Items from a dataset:

━━━━

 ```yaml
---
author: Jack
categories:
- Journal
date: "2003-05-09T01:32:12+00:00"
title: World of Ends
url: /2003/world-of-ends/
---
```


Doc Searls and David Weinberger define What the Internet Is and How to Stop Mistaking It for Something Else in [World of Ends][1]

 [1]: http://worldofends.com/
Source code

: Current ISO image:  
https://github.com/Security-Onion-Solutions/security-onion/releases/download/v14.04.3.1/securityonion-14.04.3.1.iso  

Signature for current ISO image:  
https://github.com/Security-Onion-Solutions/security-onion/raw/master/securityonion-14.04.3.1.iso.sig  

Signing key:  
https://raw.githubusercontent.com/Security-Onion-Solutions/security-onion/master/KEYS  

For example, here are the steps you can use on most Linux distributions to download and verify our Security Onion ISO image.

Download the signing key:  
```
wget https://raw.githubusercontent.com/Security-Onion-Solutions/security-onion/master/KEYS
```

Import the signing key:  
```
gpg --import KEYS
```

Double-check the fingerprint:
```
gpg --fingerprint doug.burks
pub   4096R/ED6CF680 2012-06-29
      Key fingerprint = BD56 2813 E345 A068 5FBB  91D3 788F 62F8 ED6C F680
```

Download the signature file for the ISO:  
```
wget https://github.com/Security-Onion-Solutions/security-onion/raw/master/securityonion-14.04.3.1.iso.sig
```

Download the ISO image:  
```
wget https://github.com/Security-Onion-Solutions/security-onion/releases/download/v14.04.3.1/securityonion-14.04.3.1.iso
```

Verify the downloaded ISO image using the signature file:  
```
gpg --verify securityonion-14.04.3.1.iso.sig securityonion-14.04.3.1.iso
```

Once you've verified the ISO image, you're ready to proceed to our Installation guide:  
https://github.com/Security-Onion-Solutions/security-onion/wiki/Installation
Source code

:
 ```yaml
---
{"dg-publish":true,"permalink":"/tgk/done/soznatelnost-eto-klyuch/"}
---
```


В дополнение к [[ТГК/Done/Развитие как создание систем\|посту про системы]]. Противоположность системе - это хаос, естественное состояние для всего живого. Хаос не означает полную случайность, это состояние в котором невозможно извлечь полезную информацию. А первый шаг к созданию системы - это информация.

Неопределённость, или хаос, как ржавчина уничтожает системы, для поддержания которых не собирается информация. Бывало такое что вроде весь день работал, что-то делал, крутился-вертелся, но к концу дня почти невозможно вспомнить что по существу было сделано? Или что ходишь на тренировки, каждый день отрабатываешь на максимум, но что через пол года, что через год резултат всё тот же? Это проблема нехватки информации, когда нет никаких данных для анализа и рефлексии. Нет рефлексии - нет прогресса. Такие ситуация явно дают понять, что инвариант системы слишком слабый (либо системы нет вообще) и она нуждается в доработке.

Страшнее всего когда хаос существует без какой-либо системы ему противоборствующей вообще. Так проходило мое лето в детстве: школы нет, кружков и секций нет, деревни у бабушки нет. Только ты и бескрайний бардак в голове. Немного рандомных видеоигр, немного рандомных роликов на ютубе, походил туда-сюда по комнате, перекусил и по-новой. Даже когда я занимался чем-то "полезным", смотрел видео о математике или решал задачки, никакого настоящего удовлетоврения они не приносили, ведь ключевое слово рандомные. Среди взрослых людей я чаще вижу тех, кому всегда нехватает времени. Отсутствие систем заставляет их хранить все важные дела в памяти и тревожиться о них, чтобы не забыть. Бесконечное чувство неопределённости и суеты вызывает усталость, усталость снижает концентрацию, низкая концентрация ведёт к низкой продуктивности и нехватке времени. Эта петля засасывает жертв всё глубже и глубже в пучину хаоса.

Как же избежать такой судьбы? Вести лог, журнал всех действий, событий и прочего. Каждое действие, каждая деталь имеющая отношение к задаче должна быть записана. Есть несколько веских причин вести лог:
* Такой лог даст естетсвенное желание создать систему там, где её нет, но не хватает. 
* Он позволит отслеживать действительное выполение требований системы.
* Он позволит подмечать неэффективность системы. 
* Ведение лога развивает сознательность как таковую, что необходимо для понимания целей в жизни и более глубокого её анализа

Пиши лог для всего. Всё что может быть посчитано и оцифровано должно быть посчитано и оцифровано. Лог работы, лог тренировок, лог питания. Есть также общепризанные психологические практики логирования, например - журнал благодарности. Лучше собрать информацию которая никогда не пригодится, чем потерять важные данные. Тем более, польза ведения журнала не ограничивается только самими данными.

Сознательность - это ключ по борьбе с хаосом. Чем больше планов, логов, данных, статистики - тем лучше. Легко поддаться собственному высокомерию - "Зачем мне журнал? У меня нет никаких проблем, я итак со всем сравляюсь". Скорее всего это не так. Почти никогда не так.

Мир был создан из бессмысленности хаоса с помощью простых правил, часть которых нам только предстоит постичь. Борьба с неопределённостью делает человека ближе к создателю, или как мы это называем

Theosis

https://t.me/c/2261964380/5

━━━━

WHAT TO WORK ON:
Output, from the data above, the lines from the line with "Как же избежать" to the line with "Пиши лог для" exactly as they stand, both ends included and nothing else.

ANSWER SECTION:
Как же избежать такой судьбы? Вести лог, журнал всех действий, событий и прочего. Каждое действие, каждая деталь имеющая отношение к задаче должна быть записана. Есть несколько веских причин вести лог:
* Такой лог даст естетсвенное желание создать систему там, где её нет, но не хватает. 
* Он позволит отслеживать действительное выполение требований системы.
* Он позволит подмечать неэффективность системы. 
* Ведение лога развивает сознательность как таковую, что необходимо для понимания целей в жизни и более глубокого её анализа

Пиши лог для всего. Всё что может быть посчитано и оцифровано должно быть посчитано и оцифровано. Лог работы, лог тренировок, лог питания. Есть также общепризанные психологические практики логирования, например - журнал благодарности. Лучше собрать информацию которая никогда не пригодится, чем потерять важные данные. Тем более, польза ведения журнала не ограничивается только самими данными.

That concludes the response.